Dr. Sam Foote, who worked on some of the cases himself, says in testimony prepared for a House Veterans’ Affairs Committee hearing that the inspector general repeatedly downplayed facts and minimized the consequences for patients who ended up on the waiting lists, and who eventually died.
VA officials have acknowledged major problems at health facilities throughout the country, including cooked books and patients who had appointments delayed or canceled to help supervisors earn bonuses by appearing to be meeting their numerical goals.
The inspector general, in a report issue last month, corroborated the reports of poor care and cooked books, but said none of the 40 patients Dr. Foote said died at the Phoenix VA could “conclusively” be linked to delays in getting care.
“At its best, this report is a whitewash. At its worst, it is a feeble attempt at a cover-up,” Dr. Foote says in his prepared testimony.
In one example, a patient came to the VA in late summer 2013 with severe heart problems. A doctor later recommended he get an implantable device to treat an irregular heartbeat within about a month. The patient never received the device and died in early 2014. Dr.
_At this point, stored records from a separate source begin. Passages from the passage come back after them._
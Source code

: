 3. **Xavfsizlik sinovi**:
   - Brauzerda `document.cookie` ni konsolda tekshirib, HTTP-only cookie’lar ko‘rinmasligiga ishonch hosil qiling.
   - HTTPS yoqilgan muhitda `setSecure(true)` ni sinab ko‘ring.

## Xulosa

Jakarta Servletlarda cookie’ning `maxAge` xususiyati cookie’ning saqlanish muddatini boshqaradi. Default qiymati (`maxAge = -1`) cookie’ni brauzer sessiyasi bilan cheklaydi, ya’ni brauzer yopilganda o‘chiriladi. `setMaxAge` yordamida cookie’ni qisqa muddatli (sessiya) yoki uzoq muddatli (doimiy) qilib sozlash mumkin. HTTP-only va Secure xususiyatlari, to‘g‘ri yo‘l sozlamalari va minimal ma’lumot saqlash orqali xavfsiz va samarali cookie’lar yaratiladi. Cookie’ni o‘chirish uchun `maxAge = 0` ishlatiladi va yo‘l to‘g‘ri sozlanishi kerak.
Foote said he didn’t understand how anyone could conclude that the patient’s death wasn’t directly linked to the delay in getting a device.
The IG report has come under fire from several lawmakers who say that after the inspector general shared a draft with the VA, the IG inserted language watering down its findings.
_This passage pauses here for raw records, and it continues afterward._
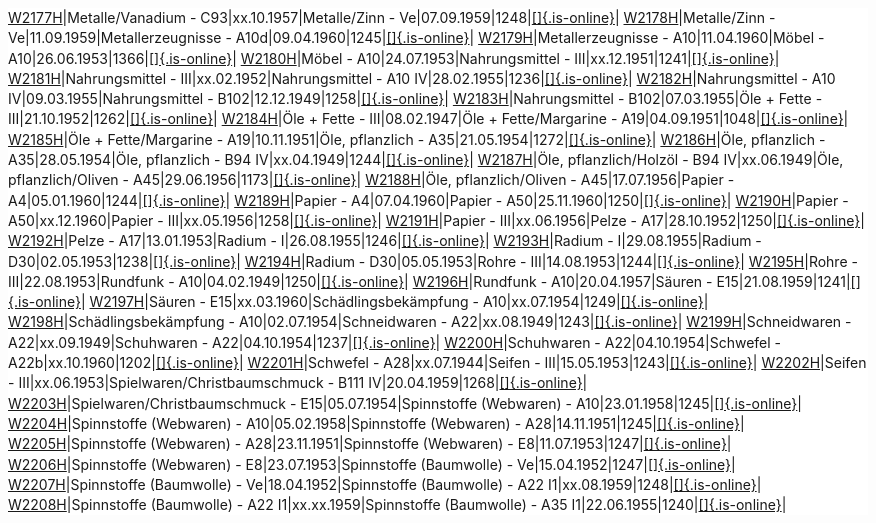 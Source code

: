 [W2177H](h2/wa/W2177H)|<a name='W2177H'></a>Metalle/Vanadium - C93|xx.10.1957|Metalle/Zinn - Ve|07.09.1959|1248|[[]{.is-online}](https://pm20.zbw.eu/folder/wa)|
[W2178H](h2/wa/W2178H)|<a name='W2178H'></a>Metalle/Zinn - Ve|11.09.1959|Metallerzeugnisse - A10d|09.04.1960|1245|[[]{.is-online}](https://pm20.zbw.eu/folder/wa)|
[W2179H](h2/wa/W2179H)|<a name='W2179H'></a>Metallerzeugnisse - A10|11.04.1960|Möbel - A10|26.06.1953|1366|[[]{.is-online}](https://pm20.zbw.eu/folder/wa)|
[W2180H](h2/wa/W2180H)|<a name='W2180H'></a>Möbel - A10|24.07.1953|Nahrungsmittel - III|xx.12.1951|1241|[[]{.is-online}](https://pm20.zbw.eu/folder/wa)|
[W2181H](h2/wa/W2181H)|<a name='W2181H'></a>Nahrungsmittel - III|xx.02.1952|Nahrungsmittel - A10 IV|28.02.1955|1236|[[]{.is-online}](https://pm20.zbw.eu/folder/wa)|
[W2182H](h2/wa/W2182H)|<a name='W2182H'></a>Nahrungsmittel - A10 IV|09.03.1955|Nahrungsmittel - B102|12.12.1949|1258|[[]{.is-online}](https://pm20.zbw.eu/folder/wa)|
[W2183H](h2/wa/W2183H)|<a name='W2183H'></a>Nahrungsmittel - B102|07.03.1955|Öle + Fette - III|21.10.1952|1262|[[]{.is-online}](https://pm20.zbw.eu/folder/wa)|
[W2184H](h2/wa/W2184H)|<a name='W2184H'></a>Öle + Fette - III|08.02.1947|Öle + Fette/Margarine - A19|04.09.1951|1048|[[]{.is-online}](https://pm20.zbw.eu/folder/wa)|
[W2185H](h2/wa/W2185H)|<a name='W2185H'></a>Öle + Fette/Margarine - A19|10.11.1951|Öle, pflanzlich - A35|21.05.1954|1272|[[]{.is-online}](https://pm20.zbw.eu/folder/wa)|
[W2186H](h2/wa/W2186H)|<a name='W2186H'></a>Öle, pflanzlich - A35|28.05.1954|Öle, pflanzlich - B94 IV|xx.04.1949|1244|[[]{.is-online}](https://pm20.zbw.eu/folder/wa)|
[W2187H](h2/wa/W2187H)|<a name='W2187H'></a>Öle, pflanzlich/Holzöl - B94 IV|xx.06.1949|Öle, pflanzlich/Oliven - A45|29.06.1956|1173|[[]{.is-online}](https://pm20.zbw.eu/folder/wa)|
[W2188H](h2/wa/W2188H)|<a name='W2188H'></a>Öle, pflanzlich/Oliven - A45|17.07.1956|Papier - A4|05.01.1960|1244|[[]{.is-online}](https://pm20.zbw.eu/folder/wa)|
[W2189H](h2/wa/W2189H)|<a name='W2189H'></a>Papier - A4|07.04.1960|Papier - A50|25.11.1960|1250|[[]{.is-online}](https://pm20.zbw.eu/folder/wa)|
[W2190H](h2/wa/W2190H)|<a name='W2190H'></a>Papier - A50|xx.12.1960|Papier - III|xx.05.1956|1258|[[]{.is-online}](https://pm20.zbw.eu/folder/wa)|
[W2191H](h2/wa/W2191H)|<a name='W2191H'></a>Papier - III|xx.06.1956|Pelze - A17|28.10.1952|1250|[[]{.is-online}](https://pm20.zbw.eu/folder/wa)|
[W2192H](h2/wa/W2192H)|<a name='W2192H'></a>Pelze - A17|13.01.1953|Radium - I|26.08.1955|1246|[[]{.is-online}](https://pm20.zbw.eu/folder/wa)|
[W2193H](h2/wa/W2193H)|<a name='W2193H'></a>Radium - I|29.08.1955|Radium - D30|02.05.1953|1238|[[]{.is-online}](https://pm20.zbw.eu/folder/wa)|
[W2194H](h2/wa/W2194H)|<a name='W2194H'></a>Radium - D30|05.05.1953|Rohre - III|14.08.1953|1244|[[]{.is-online}](https://pm20.zbw.eu/folder/wa)|
[W2195H](h2/wa/W2195H)|<a name='W2195H'></a>Rohre - III|22.08.1953|Rundfunk - A10|04.02.1949|1250|[[]{.is-online}](https://pm20.zbw.eu/folder/wa)|
[W2196H](h2/wa/W2196H)|<a name='W2196H'></a>Rundfunk - A10|20.04.1957|Säuren - E15|21.08.1959|1241|[[]{.is-online}](https://pm20.zbw.eu/folder/wa)|
[W2197H](h2/wa/W2197H)|<a name='W2197H'></a>Säuren - E15|xx.03.1960|Schädlingsbekämpfung - A10|xx.07.1954|1249|[[]{.is-online}](https://pm20.zbw.eu/folder/wa)|
[W2198H](h2/wa/W2198H)|<a name='W2198H'></a>Schädlingsbekämpfung - A10|02.07.1954|Schneidwaren - A22|xx.08.1949|1243|[[]{.is-online}](https://pm20.zbw.eu/folder/wa)|
[W2199H](h2/wa/W2199H)|<a name='W2199H'></a>Schneidwaren - A22|xx.09.1949|Schuhwaren - A22|04.10.1954|1237|[[]{.is-online}](https://pm20.zbw.eu/folder/wa)|
[W2200H](h2/wa/W2200H)|<a name='W2200H'></a>Schuhwaren - A22|04.10.1954|Schwefel - A22b|xx.10.1960|1202|[[]{.is-online}](https://pm20.zbw.eu/folder/wa)|
[W2201H](h2/wa/W2201H)|<a name='W2201H'></a>Schwefel - A28|xx.07.1944|Seifen - III|15.05.1953|1243|[[]{.is-online}](https://pm20.zbw.eu/folder/wa)|
[W2202H](h2/wa/W2202H)|<a name='W2202H'></a>Seifen - III|xx.06.1953|Spielwaren/Christbaumschmuck - B111 IV|20.04.1959|1268|[[]{.is-online}](https://pm20.zbw.eu/folder/wa)|
[W2203H](h2/wa/W2203H)|<a name='W2203H'></a>Spielwaren/Christbaumschmuck - E15|05.07.1954|Spinnstoffe (Webwaren) - A10|23.01.1958|1245|[[]{.is-online}](https://pm20.zbw.eu/folder/wa)|
[W2204H](h2/wa/W2204H)|<a name='W2204H'></a>Spinnstoffe (Webwaren) - A10|05.02.1958|Spinnstoffe (Webwaren) - A28|14.11.1951|1245|[[]{.is-online}](https://pm20.zbw.eu/folder/wa)|
[W2205H](h2/wa/W2205H)|<a name='W2205H'></a>Spinnstoffe (Webwaren) - A28|23.11.1951|Spinnstoffe (Webwaren) - E8|11.07.1953|1247|[[]{.is-online}](https://pm20.zbw.eu/folder/wa)|
[W2206H](h2/wa/W2206H)|<a name='W2206H'></a>Spinnstoffe (Webwaren) - E8|23.07.1953|Spinnstoffe (Baumwolle) - Ve|15.04.1952|1247|[[]{.is-online}](https://pm20.zbw.eu/folder/wa)|
[W2207H](h2/wa/W2207H)|<a name='W2207H'></a>Spinnstoffe (Baumwolle) - Ve|18.04.1952|Spinnstoffe (Baumwolle) - A22 I1|xx.08.1959|1248|[[]{.is-online}](https://pm20.zbw.eu/folder/wa)|
[W2208H](h2/wa/W2208H)|<a name='W2208H'></a>Spinnstoffe (Baumwolle) - A22 I1|xx.xx.1959|Spinnstoffe (Baumwolle) - A35 I1|22.06.1955|1240|[[]{.is-online}](https://pm20.zbw.eu/folder/wa)|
The initial draft included the conclusion that “the death of a veteran on a wait list does not demonstrate causality,” Richard Griffin, the acting inspector general, says in his own testimony prepared for Wednesday’s hearing. That sentence was changed in the final report to say the IG was “unable to conclusively assert that the absence of timely care caused the deaths of these veterans.”
“This change was made by the OIG strictly on our own initiative; neither the language nor the concept was suggested by anyone at VA,” Mr. Griffin said.
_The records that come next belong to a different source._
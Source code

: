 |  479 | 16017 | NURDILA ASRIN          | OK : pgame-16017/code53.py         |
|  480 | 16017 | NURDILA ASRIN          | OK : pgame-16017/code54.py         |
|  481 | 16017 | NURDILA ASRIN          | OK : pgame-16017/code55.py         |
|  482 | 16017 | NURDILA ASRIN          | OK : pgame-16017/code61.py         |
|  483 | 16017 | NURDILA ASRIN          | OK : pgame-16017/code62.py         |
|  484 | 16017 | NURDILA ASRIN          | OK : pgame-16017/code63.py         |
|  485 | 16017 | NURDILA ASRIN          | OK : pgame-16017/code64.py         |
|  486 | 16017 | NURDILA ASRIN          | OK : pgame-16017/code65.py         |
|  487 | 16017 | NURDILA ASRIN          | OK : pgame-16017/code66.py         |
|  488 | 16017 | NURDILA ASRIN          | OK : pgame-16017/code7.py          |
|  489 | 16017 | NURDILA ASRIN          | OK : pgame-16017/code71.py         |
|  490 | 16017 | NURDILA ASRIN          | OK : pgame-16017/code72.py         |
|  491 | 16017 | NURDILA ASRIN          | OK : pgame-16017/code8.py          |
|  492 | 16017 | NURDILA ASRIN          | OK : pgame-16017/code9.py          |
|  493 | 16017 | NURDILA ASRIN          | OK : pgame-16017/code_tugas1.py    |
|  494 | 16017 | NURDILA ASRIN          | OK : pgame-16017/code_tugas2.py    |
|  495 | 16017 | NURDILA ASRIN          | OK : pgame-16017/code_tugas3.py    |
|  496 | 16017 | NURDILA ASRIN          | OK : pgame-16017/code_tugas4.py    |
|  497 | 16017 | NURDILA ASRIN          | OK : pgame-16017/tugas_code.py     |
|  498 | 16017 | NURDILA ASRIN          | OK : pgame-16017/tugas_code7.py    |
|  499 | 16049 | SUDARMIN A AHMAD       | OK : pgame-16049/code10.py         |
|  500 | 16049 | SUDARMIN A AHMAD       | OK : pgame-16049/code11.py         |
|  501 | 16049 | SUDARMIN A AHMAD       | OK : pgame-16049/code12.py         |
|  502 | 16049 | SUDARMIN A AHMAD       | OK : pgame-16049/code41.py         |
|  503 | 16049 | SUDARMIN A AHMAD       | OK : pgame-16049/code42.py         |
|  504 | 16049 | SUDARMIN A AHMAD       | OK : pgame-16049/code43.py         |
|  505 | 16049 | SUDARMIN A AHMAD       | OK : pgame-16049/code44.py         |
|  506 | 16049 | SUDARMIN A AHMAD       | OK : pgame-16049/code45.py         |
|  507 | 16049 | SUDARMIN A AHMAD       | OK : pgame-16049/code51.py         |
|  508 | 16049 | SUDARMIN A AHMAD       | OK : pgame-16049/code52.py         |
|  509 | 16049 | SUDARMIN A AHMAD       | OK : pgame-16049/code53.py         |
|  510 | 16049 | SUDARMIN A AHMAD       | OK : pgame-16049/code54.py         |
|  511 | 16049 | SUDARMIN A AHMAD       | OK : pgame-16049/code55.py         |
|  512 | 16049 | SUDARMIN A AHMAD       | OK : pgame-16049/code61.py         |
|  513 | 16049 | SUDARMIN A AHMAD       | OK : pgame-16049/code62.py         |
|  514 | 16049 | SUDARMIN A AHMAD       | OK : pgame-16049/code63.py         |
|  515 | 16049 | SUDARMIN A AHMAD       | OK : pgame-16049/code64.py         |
He also said that the IG denied requests from the VA to change data in the report.
“VA requested we remove five cases. We did not remove the cases,” he said. “In all instances, the OIG, not VA, dictated the findings and recommendations that appear in our final report.”
In his prepared remarks, VA Secretary Bob McDonald apologized to veterans who waited too long for care, and said the department is looking now at the “appropriateness” of notifying those whose family members’ cases were reviewed by the report.
He also detailed many previously launched proposals to fix the health-care system, including hiring 53 more full-time staff at the Phoenix facility, getting veterans off wait lists, and increasing accountability throughout the system.
The reports of poor care in Phoenix kicked off a broader investigation into care throughout the VA health system. Then-VA Secretary Eric K. Shinseki resigned under intense pressure, paving the way for Mr. McDonald to take over, and Congress passed a law allowing veterans who end up waiting too long for appointments to seek care from private doctors, at government expense.
Mr. McDonald is trying to get that program up and running.
Meanwhile, the investigations continue.
Dr. Foote, in his testimony, asked for an independent review outside of the IG, saying its report on Phoenix was as transparent as “a lead-lined four-foot-thick concrete wall.”
Dr. Katherine Mitchell, another whistleblower who serves as the medical director of the Iraq and Afghanistan Post-Deployment Center in Phoenix, said that she thinks that some key details are missing from the report, though she said she doesn’t believe they were omitted on purpose.
“After reading the case studies in the OIG report, as a clinician I was unable to reach the same conclusions as the OIG investigation team,” she said. “Although I agreed with OIG’s observations in many patient cases, I believe the OIG case review overlooked actual and potential causal relationships between health care delays and veteran deaths.”